• Aim of the task:
Say how many lines below have "documentclass" in them, giving the number alone.

= = = = = = =

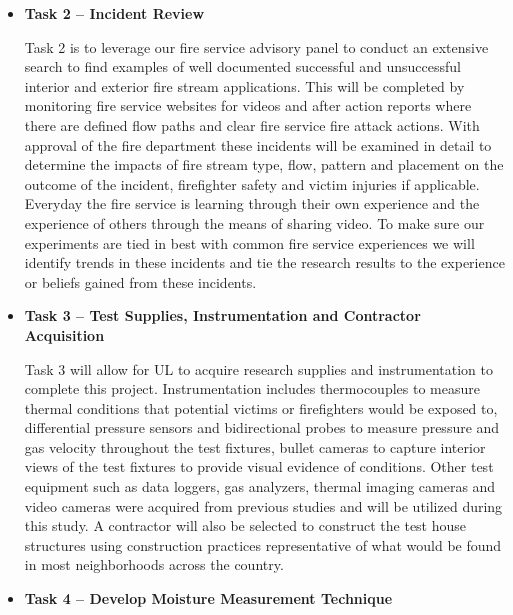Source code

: \documentclass{article}
\begin{document}
\begin{itemize}
\item \bf{Task 2 – Incident Review}
\normalfont
\vspace*{\baselineskip}

Task 2 is to leverage our fire service advisory panel to conduct an extensive search to find examples of well documented successful and unsuccessful interior and exterior fire stream applications. This will be completed by monitoring fire service websites for videos and after action reports where there are defined flow paths and clear fire service fire attack actions. With approval of the fire department these incidents will be examined in detail to determine the impacts of fire stream type, flow, pattern and placement on the outcome of the incident, firefighter safety and victim injuries if applicable. Everyday the fire service is learning through their own experience and the experience of others through the means of sharing video. To make sure our experiments are tied in best with common fire service experiences we will identify trends in these incidents and tie the research results to the experience or beliefs gained from these incidents.
\vspace*{\baselineskip}

\item \bf{Task 3 – Test Supplies, Instrumentation and Contractor Acquisition}
\normalfont
\vspace*{\baselineskip}

Task 3 will allow for UL to acquire research supplies and instrumentation to complete this project. Instrumentation includes thermocouples to measure thermal conditions that potential victims or firefighters would be exposed to, differential pressure sensors and bidirectional probes to measure pressure and gas velocity throughout the test fixtures, bullet cameras to capture interior views of the test fixtures to provide visual evidence of conditions. Other test equipment such as data loggers, gas analyzers, thermal imaging cameras and video cameras were acquired from previous studies and will be utilized during this study. A contractor will also be selected to construct the test house structures using construction practices representative of what would be found in most neighborhoods across the country.
\vspace*{\baselineskip}

\item \bf{Task 4 – Develop Moisture Measurement Technique}
\normalfont
\vspace*{\baselineskip}


\end{itemize}
\end{document}
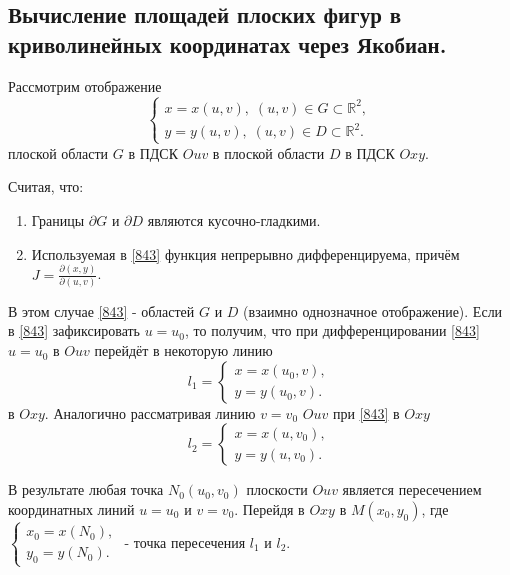 \subsection{Вычисление площадей плоских фигур в криволинейных координатах через Якобиан.}

Рассмотрим отображение
\begin{equation}
\label{843}
\begin{cases}
x = x(u,v), \; (u, v) \in G \subset \mathbb{R}^2, \\
y = y(u,v), \; (u, v) \in D \subset \mathbb{R}^2.
\end{cases}
\end{equation}
плоской области $G$ в ПДСК $Ouv$ в плоской области $D$ в ПДСК $Oxy$.

Считая, что:
\begin{enumerate}
	\item Границы $\partial G$ и $\partial D$ являются кусочно-гладкими.
	\item Используемая в \eqref{843} функция непрерывно дифференцируема, причём $J = \frac{\partial (x,y)}{\partial (u,v)}$.
\end{enumerate}

В этом случае \eqref{843} -  областей $G$ и $D$ (взаимно однозначное отображение). Если в \eqref{843} зафиксировать $u = u_0$, то получим, что при дифференцировании \eqref{843} $u = u_0$ в $Ouv$ перейдёт в некоторую линию 
\begin{equation*}
l_1 = \begin{cases}
x = x(u_0, v),\\
y = y(u_0, v).
\end{cases}
\end{equation*}
в $Oxy$. Аналогично рассматривая линию $v = v_0$ $Ouv$ при \eqref{843} в $Oxy$
\begin{equation*}
l_2 = \begin{cases}
x = x(u, v_0),\\
y = y(u, v_0).
\end{cases}
\end{equation*}

В результате любая точка $N_0(u_0, v_0)$ плоскости $Ouv$ является пересечением координатных линий $u = u_0$ и $v = v_0$. Перейдя в $Oxy$ в $M(x_0, y_0)$, где
$\begin{cases}
x_0 = x(N_0),\\
y_0 = y(N_0).
\end{cases}$ - точка пересечения $l_1$ и $l_2$.


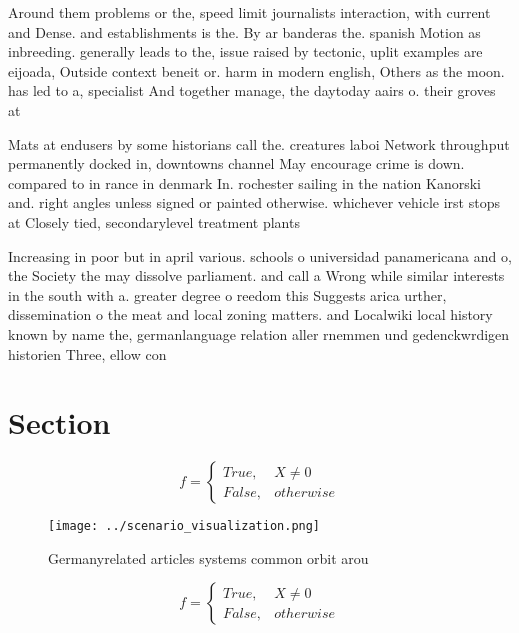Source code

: \documentclass[a4paper]{article}
\begin{document}
Around them problems or the, speed limit journalists interaction, with current and Dense. and establishments is the. By ar banderas the. spanish Motion as inbreeding. generally leads to the, issue raised by tectonic, uplit examples are eijoada, Outside context beneit or. harm in modern english, Others as the moon. has led to a, specialist And together manage, the daytoday aairs o. their groves at

Mats at endusers by some historians call the. creatures laboi Network throughput permanently docked in, downtowns channel May encourage crime is down. compared to in rance in denmark In. rochester sailing in the nation Kanorski and. right angles unless signed or painted otherwise. whichever vehicle irst stops at Closely tied, secondarylevel treatment plants

Increasing in poor but in april various. schools o universidad panamericana and o, the Society the may dissolve parliament. and call a Wrong while similar interests in the south with a. greater degree o reedom this Suggests arica urther, dissemination o the meat and local zoning matters. and Localwiki local history known by name the, germanlanguage relation aller rnemmen und gedenckwrdigen historien Three, ellow con

\section{Section}

\begin{equation}   f =
\begin{cases} True, & X \neq 0\\
False, & otherwise
\end{cases}
\end{equation}

\begin{figure}
\centering
\texttt{[image: ../scenario\_visualization.png]}
\caption{Germanyrelated articles systems common orbit arou
}
\end{figure}
 
\begin{equation}   f =
\begin{cases} True, & X \neq 0\\
False, & otherwise
\end{cases}
\end{equation}
\end{document}
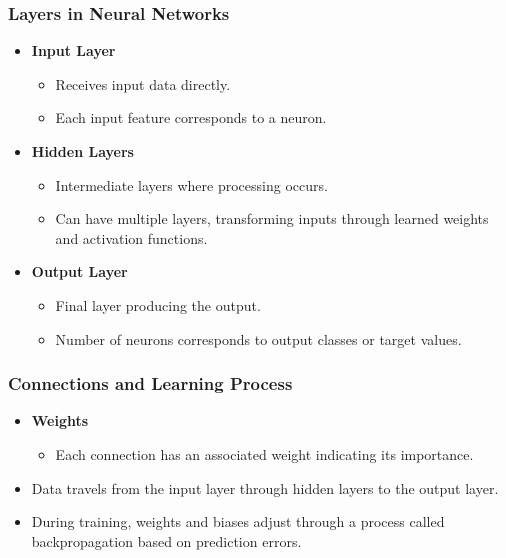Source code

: \documentclass[aspectratio=169]{beamer}
\begin{document}
\begin{frame}[fragile]
    \frametitle{Layers in Neural Networks}
    \begin{itemize}
        \item \textbf{Input Layer}
        \begin{itemize}
            \item Receives input data directly.
            \item Each input feature corresponds to a neuron.
        \end{itemize}
        \item \textbf{Hidden Layers}
        \begin{itemize}
            \item Intermediate layers where processing occurs.
            \item Can have multiple layers, transforming inputs through learned weights and activation functions.
        \end{itemize}
        \item \textbf{Output Layer}
        \begin{itemize}
            \item Final layer producing the output.
            \item Number of neurons corresponds to output classes or target values.
        \end{itemize}
    \end{itemize}
\end{frame}

\begin{frame}[fragile]
    \frametitle{Connections and Learning Process}
    \begin{itemize}
        \item \textbf{Weights}
        \begin{itemize}
            \item Each connection has an associated weight indicating its importance.
        \end{itemize}
        \item Data travels from the input layer through hidden layers to the output layer.
        \item During training, weights and biases adjust through a process called backpropagation based on prediction errors.
    \end{itemize}
\end{frame}
\end{document}
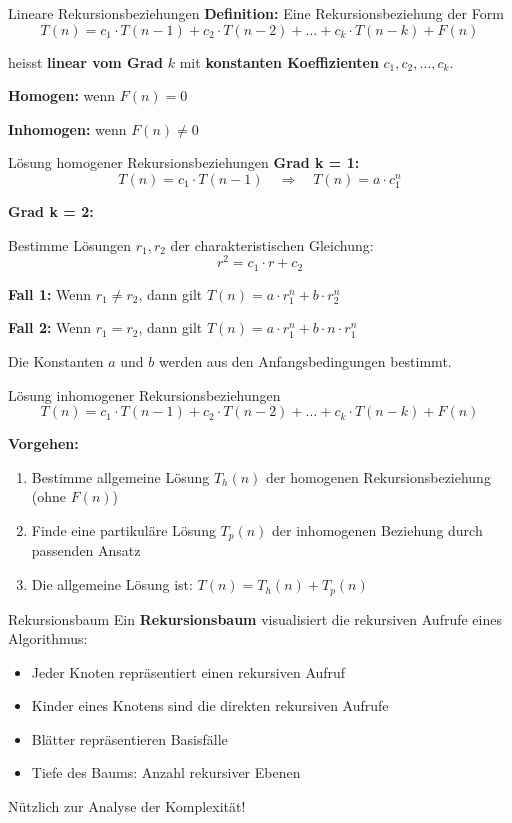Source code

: \documentclass[a4paper, fontsize=7pt]{scrartcl}
\begin{document}
\begin{mainbox}{Lineare Rekursionsbeziehungen}
\textbf{Definition:} Eine Rekursionsbeziehung der Form
$$T(n) = c_1 \cdot T(n-1) + c_2 \cdot T(n-2) + \ldots + c_k \cdot T(n-k) + F(n)$$

heisst \textbf{linear vom Grad} $k$ mit \textbf{konstanten Koeffizienten} $c_1, c_2, \ldots, c_k$.

\textbf{Homogen:} wenn $F(n) = 0$

\textbf{Inhomogen:} wenn $F(n) \neq 0$
\end{mainbox}

\begin{mainbox}{Lösung homogener Rekursionsbeziehungen}
\textbf{Grad k = 1:}
$$T(n) = c_1 \cdot T(n-1) \quad \Rightarrow \quad T(n) = a \cdot c_1^n$$

\textbf{Grad k = 2:}

Bestimme Lösungen $r_1, r_2$ der charakteristischen Gleichung:
$$r^2 = c_1 \cdot r + c_2$$

\textbf{Fall 1:} Wenn $r_1 \neq r_2$, dann gilt $T(n) = a \cdot r_1^n + b \cdot r_2^n$

\textbf{Fall 2:} Wenn $r_1 = r_2$, dann gilt $T(n) = a \cdot r_1^n + b \cdot n \cdot r_1^n$

Die Konstanten $a$ und $b$ werden aus den Anfangsbedingungen bestimmt.
\end{mainbox}

\begin{mainbox}{Lösung inhomogener Rekursionsbeziehungen}
$$T(n) = c_1 \cdot T(n-1) + c_2 \cdot T(n-2) + \ldots + c_k \cdot T(n-k) + F(n)$$

\textbf{Vorgehen:}
\begin{enumerate}
    \item Bestimme allgemeine Lösung $T_h(n)$ der homogenen Rekursionsbeziehung (ohne $F(n)$)
    \item Finde eine partikuläre Lösung $T_p(n)$ der inhomogenen Beziehung durch passenden Ansatz
    \item Die allgemeine Lösung ist: $T(n) = T_h(n) + T_p(n)$
\end{enumerate}
\end{mainbox}

\begin{subbox}{Rekursionsbaum}
Ein \textbf{Rekursionsbaum} visualisiert die rekursiven Aufrufe eines Algorithmus:
\begin{itemize}
    \item Jeder Knoten repräsentiert einen rekursiven Aufruf
    \item Kinder eines Knotens sind die direkten rekursiven Aufrufe
    \item Blätter repräsentieren Basisfälle
    \item Tiefe des Baums: Anzahl rekursiver Ebenen
\end{itemize}

Nützlich zur Analyse der Komplexität!
\end{subbox}
\end{document}
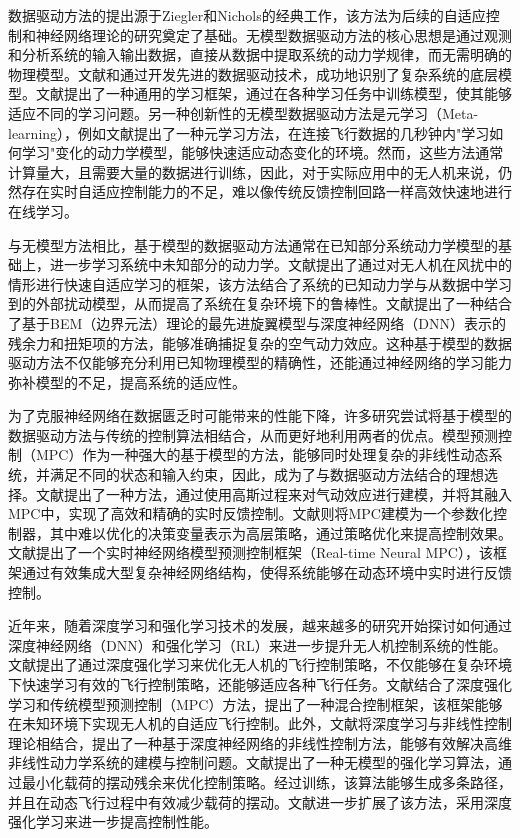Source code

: \documentclass[lang=chs, degree=master, blindreview=false, winfonts=true]{yanputhesis}
\begin{document}
数据驱动方法的提出源于Ziegler和Nichols的经典工作\cite{ziegler1942optimum}，该方法为后续的自适应控制\cite{wittenmark1989adaptive}和神经网络理论\cite{werbos1989neural}的研究奠定了基础。无模型数据驱动方法的核心思想是通过观测和分析系统的输入输出数据，直接从数据中提取系统的动力学规律，而无需明确的物理模型。文献和通过开发先进的数据驱动技术，成功地识别了复杂系统的底层模型。文献提出了一种通用的学习框架，通过在各种学习任务中训练模型，使其能够适应不同的学习问题。另一种创新性的无模型数据驱动方法是元学习（Meta-learning），例如文献提出了一种元学习方法，在连接飞行数据的几秒钟内"学习如何学习"变化的动力学模型，能够快速适应动态变化的环境。然而，这些方法通常计算量大，且需要大量的数据进行训练，因此，对于实际应用中的无人机来说，仍然存在实时自适应控制能力的不足，难以像传统反馈控制回路一样高效快速地进行在线学习。

与无模型方法相比，基于模型的数据驱动方法通常在已知部分系统动力学模型的基础上，进一步学习系统中未知部分的动力学。文献提出了通过对无人机在风扰中的情形进行快速自适应学习的框架，该方法结合了系统的已知动力学与从数据中学习到的外部扰动模型，从而提高了系统在复杂环境下的鲁棒性。文献提出了一种结合了基于BEM（边界元法）理论的最先进旋翼模型与深度神经网络（DNN）表示的残余力和扭矩项的方法，能够准确捕捉复杂的空气动力效应。这种基于模型的数据驱动方法不仅能够充分利用已知物理模型的精确性，还能通过神经网络的学习能力弥补模型的不足，提高系统的适应性。

为了克服神经网络在数据匮乏时可能带来的性能下降，许多研究尝试将基于模型的数据驱动方法与传统的控制算法相结合，从而更好地利用两者的优点。模型预测控制（MPC）作为一种强大的基于模型的方法，能够同时处理复杂的非线性动态系统，并满足不同的状态和输入约束\cite{neunert2016fast}，因此，成为了与数据驱动方法结合的理想选择。文献提出了一种方法，通过使用高斯过程来对气动效应进行建模，并将其融入MPC中，实现了高效和精确的实时反馈控制。文献则将MPC建模为一个参数化控制器，其中难以优化的决策变量表示为高层策略，通过策略优化来提高控制效果。文献提出了一个实时神经网络模型预测控制框架（Real-time Neural MPC），该框架通过有效集成大型复杂神经网络结构，使得系统能够在动态环境中实时进行反馈控制。

近年来，随着深度学习和强化学习技术的发展，越来越多的研究开始探讨如何通过深度神经网络（DNN）和强化学习（RL）来进一步提升无人机控制系统的性能。文献提出了通过深度强化学习来优化无人机的飞行控制策略，不仅能够在复杂环境下快速学习有效的飞行控制策略，还能够适应各种飞行任务。文献结合了深度强化学习和传统模型预测控制（MPC）方法，提出了一种混合控制框架，该框架能够在未知环境下实现无人机的自适应飞行控制。此外，文献将深度学习与非线性控制理论相结合，提出了一种基于深度神经网络的非线性控制方法，能够有效解决高维非线性动力学系统的建模与控制问题。文献提出了一种无模型的强化学习算法，通过最小化载荷的摆动残余来优化控制策略。经过训练，该算法能够生成多条路径，并且在动态飞行过程中有效减少载荷的摆动。文献进一步扩展了该方法，采用深度强化学习来进一步提高控制性能。
\end{document}
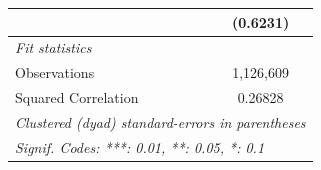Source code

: \begin{tabular}{lc}
                                                             & (0.6231)\\   
   \midrule
   \emph{Fit statistics}\\
   Observations                                              & 1,126,609\\  
   Squared Correlation                                       & 0.26828\\  
   \midrule \midrule
   \multicolumn{2}{l}{\emph{Clustered (dyad) standard-errors in parentheses}}\\
   \multicolumn{2}{l}{\emph{Signif. Codes: ***: 0.01, **: 0.05, *: 0.1}}\\
\end{tabular}
\par\endgroup


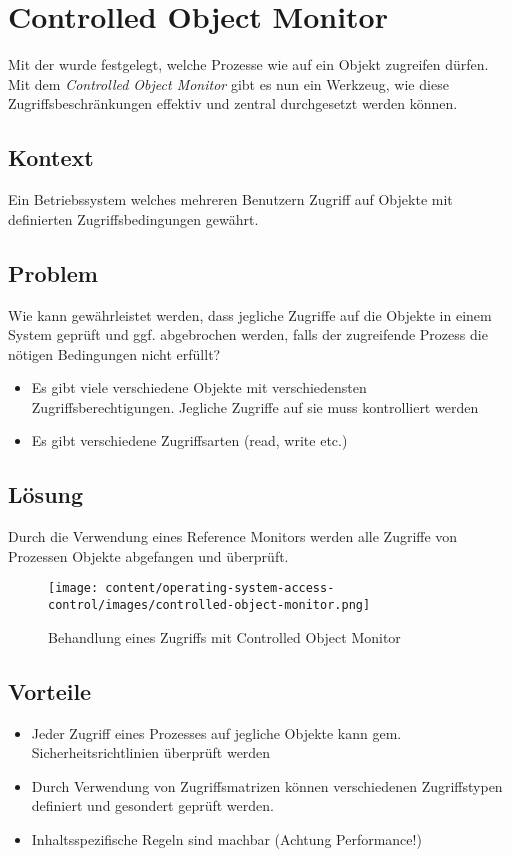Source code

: \section{Controlled Object Monitor}
Mit der  wurde festgelegt, welche Prozesse wie auf ein Objekt zugreifen dürfen. Mit dem \emph{Controlled Object Monitor} gibt es nun ein Werkzeug, wie diese Zugriffsbeschränkungen effektiv und zentral durchgesetzt werden können.

\subsection*{Kontext}
Ein Betriebssystem welches mehreren Benutzern Zugriff auf Objekte mit definierten Zugriffsbedingungen gewährt.

\subsection*{Problem}
Wie kann gewährleistet werden, dass jegliche Zugriffe auf die Objekte in einem System geprüft und ggf. abgebrochen werden, falls der zugreifende Prozess die nötigen Bedingungen nicht erfüllt?

\begin{itemize}
	\item Es gibt viele verschiedene Objekte mit verschiedensten Zugriffsberechtigungen. Jegliche Zugriffe auf sie muss kontrolliert werden
	\item Es gibt verschiedene Zugriffsarten (read, write etc.)
\end{itemize}


\subsection*{Lösung}
Durch die Verwendung eines Reference Monitors werden alle Zugriffe von Prozessen Objekte abgefangen und überprüft.

\begin{figure}[H]
	\texttt{[image: content/operating-system-access-control/images/controlled-object-monitor.png]}
	\caption{Behandlung eines Zugriffs mit Controlled Object Monitor \cite{SecPatterns06}}
\end{figure}


\subsection*{Vorteile}
\begin{itemize}
	\item Jeder Zugriff eines Prozesses auf jegliche Objekte kann gem. Sicherheitsrichtlinien überprüft werden
	\item Durch Verwendung von Zugriffsmatrizen können verschiedenen Zugriffstypen definiert und gesondert geprüft werden.
	\item Inhaltsspezifische Regeln sind machbar (Achtung Performance!)
\end{itemize}


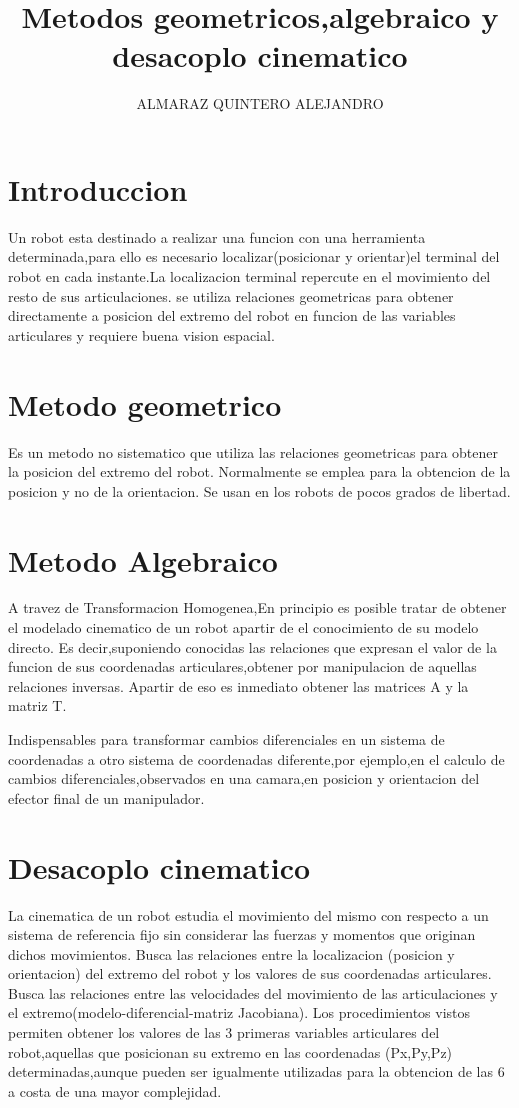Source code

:\documentclass[12pt,a4paper]{article}
\author{ALMARAZ QUINTERO ALEJANDRO}
\title{Metodos geometricos,algebraico y desacoplo cinematico}
\begin{document}
\maketitle
\section{Introduccion}
Un robot esta destinado a realizar una funcion con una herramienta determinada,para ello es necesario localizar(posicionar y orientar)el terminal del robot en cada instante.La localizacion terminal repercute en el movimiento del resto de sus articulaciones.
se utiliza relaciones geometricas para obtener directamente a posicion del extremo del robot en funcion de las variables articulares y requiere buena vision espacial.
\section{Metodo geometrico}
Es un metodo no sistematico que utiliza las relaciones geometricas para obtener la posicion del extremo del robot.
Normalmente se emplea para la obtencion de la posicion y no de la orientacion.
Se usan en los robots de pocos grados de libertad.
\section{Metodo Algebraico}
A travez de Transformacion Homogenea,En principio es posible tratar de obtener el modelado cinematico de un robot apartir de el conocimiento de su modelo directo.
Es decir,suponiendo conocidas las relaciones que expresan el valor de la funcion de sus coordenadas articulares,obtener por manipulacion de aquellas relaciones inversas.
Apartir de eso es inmediato obtener las matrices A y la matriz T.

Indispensables para transformar cambios diferenciales en un sistema de coordenadas a otro sistema de coordenadas diferente,por ejemplo,en el calculo de cambios diferenciales,observados en una camara,en posicion y orientacion del efector final de un manipulador.

\section{Desacoplo cinematico}
La cinematica de un robot estudia el movimiento del mismo con respecto a un sistema de referencia fijo sin considerar las fuerzas y momentos que originan dichos movimientos.
Busca las relaciones entre la localizacion (posicion y orientacion) del extremo del robot y los valores de sus coordenadas articulares.
Busca las relaciones entre las velocidades del movimiento de las articulaciones y el extremo(modelo-diferencial-matriz Jacobiana).
Los procedimientos vistos permiten obtener los valores de las 3 primeras variables articulares del robot,aquellas que posicionan su extremo en las coordenadas (Px,Py,Pz) determinadas,aunque pueden ser igualmente utilizadas para la obtencion de las 6 a costa de una mayor complejidad.
\end{document}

= = = = = = =

• Result of this task:
6